┌──
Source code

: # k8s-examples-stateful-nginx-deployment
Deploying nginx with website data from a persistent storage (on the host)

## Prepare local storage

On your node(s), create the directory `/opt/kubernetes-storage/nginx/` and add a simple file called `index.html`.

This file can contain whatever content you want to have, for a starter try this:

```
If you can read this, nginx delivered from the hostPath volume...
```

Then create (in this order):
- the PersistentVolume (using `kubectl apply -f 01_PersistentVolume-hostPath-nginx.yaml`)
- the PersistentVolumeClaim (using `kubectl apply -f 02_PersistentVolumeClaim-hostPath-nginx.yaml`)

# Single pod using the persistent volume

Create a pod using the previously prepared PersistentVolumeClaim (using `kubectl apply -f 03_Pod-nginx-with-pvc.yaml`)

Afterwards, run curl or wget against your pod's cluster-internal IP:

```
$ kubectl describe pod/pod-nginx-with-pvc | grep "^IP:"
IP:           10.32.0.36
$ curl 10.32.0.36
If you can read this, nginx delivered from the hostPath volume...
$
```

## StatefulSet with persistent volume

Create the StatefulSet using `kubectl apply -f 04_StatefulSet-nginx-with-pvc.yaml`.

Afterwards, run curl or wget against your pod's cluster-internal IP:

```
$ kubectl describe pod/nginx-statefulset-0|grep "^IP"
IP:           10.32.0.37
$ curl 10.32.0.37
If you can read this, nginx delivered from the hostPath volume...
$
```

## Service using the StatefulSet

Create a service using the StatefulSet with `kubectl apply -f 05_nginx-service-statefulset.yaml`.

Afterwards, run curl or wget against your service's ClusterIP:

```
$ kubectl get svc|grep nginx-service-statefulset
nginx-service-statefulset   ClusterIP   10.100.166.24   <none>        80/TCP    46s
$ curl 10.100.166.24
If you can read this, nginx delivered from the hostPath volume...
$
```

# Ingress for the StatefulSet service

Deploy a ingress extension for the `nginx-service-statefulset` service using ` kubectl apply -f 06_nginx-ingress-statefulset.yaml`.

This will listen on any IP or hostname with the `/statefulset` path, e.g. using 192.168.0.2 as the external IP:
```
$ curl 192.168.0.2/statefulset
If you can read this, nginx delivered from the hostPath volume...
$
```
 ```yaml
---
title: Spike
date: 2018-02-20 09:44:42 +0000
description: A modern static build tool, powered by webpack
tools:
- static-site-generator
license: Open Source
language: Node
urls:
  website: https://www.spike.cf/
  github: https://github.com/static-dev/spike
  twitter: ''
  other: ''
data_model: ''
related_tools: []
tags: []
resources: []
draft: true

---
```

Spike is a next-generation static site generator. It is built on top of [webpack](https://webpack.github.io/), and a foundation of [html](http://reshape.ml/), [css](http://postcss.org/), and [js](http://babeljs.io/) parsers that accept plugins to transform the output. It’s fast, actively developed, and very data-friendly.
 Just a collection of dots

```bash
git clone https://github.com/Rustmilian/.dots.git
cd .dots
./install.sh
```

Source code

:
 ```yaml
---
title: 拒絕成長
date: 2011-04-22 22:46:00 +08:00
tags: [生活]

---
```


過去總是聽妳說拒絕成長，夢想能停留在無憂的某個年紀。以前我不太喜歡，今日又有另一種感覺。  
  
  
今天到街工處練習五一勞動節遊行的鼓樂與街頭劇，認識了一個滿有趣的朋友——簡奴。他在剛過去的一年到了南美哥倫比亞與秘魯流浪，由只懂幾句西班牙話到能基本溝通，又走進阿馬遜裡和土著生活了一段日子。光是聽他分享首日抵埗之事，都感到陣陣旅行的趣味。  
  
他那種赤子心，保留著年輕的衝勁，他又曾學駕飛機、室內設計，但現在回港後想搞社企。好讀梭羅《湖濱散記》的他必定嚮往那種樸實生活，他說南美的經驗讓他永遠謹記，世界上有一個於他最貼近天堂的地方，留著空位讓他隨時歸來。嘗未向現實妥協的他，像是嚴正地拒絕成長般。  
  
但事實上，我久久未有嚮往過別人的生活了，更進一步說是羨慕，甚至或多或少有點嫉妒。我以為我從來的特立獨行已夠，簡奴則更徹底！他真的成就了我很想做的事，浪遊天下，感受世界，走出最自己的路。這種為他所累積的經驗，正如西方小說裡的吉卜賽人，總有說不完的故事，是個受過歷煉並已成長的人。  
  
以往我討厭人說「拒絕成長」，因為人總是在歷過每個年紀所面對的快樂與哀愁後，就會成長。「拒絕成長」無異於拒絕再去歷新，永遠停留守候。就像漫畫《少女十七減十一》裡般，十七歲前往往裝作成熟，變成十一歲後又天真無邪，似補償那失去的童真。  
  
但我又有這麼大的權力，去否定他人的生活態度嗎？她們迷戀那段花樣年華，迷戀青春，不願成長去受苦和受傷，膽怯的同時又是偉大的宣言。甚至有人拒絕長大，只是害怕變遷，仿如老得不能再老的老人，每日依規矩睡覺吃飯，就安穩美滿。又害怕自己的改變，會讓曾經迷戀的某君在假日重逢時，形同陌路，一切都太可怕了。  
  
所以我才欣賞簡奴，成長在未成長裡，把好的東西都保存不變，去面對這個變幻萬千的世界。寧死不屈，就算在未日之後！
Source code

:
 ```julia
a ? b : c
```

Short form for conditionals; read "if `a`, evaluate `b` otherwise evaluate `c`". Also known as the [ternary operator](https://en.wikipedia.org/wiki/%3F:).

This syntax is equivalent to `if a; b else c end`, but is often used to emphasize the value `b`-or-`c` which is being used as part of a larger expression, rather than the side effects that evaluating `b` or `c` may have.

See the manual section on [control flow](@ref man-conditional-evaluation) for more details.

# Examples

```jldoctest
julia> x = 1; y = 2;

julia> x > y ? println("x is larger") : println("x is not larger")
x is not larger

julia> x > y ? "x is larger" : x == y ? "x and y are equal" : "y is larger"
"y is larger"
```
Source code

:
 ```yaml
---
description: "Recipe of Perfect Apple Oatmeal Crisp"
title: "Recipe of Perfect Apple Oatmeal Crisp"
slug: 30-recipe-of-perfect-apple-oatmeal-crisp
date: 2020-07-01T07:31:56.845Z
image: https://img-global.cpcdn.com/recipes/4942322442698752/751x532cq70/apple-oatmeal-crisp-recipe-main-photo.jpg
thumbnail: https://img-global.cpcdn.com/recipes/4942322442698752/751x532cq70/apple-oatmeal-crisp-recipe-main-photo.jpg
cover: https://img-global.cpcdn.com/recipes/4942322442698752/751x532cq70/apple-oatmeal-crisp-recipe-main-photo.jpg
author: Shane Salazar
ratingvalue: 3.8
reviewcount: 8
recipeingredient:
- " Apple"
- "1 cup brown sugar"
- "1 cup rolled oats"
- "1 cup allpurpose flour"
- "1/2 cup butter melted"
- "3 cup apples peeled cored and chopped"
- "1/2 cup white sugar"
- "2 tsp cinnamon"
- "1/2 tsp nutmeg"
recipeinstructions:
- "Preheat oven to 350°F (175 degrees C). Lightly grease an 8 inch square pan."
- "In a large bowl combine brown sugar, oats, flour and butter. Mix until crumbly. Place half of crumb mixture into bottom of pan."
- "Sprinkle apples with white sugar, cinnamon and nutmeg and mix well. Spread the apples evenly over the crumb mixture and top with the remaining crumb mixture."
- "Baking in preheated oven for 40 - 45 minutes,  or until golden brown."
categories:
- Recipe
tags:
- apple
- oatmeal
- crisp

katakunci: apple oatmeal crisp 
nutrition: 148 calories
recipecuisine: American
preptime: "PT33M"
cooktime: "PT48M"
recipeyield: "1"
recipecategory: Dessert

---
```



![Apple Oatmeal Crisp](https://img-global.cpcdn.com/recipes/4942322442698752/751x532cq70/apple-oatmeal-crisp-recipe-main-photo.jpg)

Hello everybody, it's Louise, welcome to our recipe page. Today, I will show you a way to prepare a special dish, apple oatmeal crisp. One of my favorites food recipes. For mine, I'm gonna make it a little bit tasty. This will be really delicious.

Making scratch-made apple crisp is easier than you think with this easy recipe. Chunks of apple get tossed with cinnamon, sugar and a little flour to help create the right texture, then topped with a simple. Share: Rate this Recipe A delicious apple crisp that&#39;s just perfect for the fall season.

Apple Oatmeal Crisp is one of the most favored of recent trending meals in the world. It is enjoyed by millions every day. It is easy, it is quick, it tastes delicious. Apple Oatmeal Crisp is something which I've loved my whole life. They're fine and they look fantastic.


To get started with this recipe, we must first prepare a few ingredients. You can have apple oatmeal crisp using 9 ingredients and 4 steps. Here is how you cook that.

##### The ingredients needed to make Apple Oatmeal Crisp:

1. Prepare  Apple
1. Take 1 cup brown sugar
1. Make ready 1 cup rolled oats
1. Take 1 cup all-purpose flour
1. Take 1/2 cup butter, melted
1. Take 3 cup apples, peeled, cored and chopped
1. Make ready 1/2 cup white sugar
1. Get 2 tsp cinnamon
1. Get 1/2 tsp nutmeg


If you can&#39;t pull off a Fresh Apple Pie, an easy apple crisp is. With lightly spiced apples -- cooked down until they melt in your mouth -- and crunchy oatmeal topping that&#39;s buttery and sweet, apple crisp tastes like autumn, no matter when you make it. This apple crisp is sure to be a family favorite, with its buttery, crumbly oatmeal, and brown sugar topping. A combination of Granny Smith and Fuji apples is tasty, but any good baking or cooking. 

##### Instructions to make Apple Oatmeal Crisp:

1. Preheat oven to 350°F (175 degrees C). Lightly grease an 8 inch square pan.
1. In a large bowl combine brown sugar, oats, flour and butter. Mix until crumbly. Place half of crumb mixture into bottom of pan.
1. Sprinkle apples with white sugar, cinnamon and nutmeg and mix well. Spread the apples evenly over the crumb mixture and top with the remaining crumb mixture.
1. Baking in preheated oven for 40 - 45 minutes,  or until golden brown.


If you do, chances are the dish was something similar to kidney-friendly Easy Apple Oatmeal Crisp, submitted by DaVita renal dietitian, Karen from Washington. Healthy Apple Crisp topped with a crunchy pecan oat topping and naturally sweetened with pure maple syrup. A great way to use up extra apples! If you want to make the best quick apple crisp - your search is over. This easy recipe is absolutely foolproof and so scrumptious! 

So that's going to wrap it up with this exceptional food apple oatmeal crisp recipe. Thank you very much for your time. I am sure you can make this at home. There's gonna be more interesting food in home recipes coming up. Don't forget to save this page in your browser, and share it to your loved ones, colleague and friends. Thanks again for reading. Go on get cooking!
└──
__What is expected__.
Transcribe the lines above between the line holding "Just a collection of dots" and the line holding "他那種赤子心，保留著年輕的衝", inclusive, exactly as they stand and with nothing added.

__Task result__.
 Just a collection of dots

```bash
git clone https://github.com/Rustmilian/.dots.git
cd .dots
./install.sh
```

Source code

:
 ```yaml
---
title: 拒絕成長
date: 2011-04-22 22:46:00 +08:00
tags: [生活]

---
```


過去總是聽妳說拒絕成長，夢想能停留在無憂的某個年紀。以前我不太喜歡，今日又有另一種感覺。  
  
  
今天到街工處練習五一勞動節遊行的鼓樂與街頭劇，認識了一個滿有趣的朋友——簡奴。他在剛過去的一年到了南美哥倫比亞與秘魯流浪，由只懂幾句西班牙話到能基本溝通，又走進阿馬遜裡和土著生活了一段日子。光是聽他分享首日抵埗之事，都感到陣陣旅行的趣味。  
  
他那種赤子心，保留著年輕的衝勁，他又曾學駕飛機、室內設計，但現在回港後想搞社企。好讀梭羅《湖濱散記》的他必定嚮往那種樸實生活，他說南美的經驗讓他永遠謹記，世界上有一個於他最貼近天堂的地方，留著空位讓他隨時歸來。嘗未向現實妥協的他，像是嚴正地拒絕成長般。  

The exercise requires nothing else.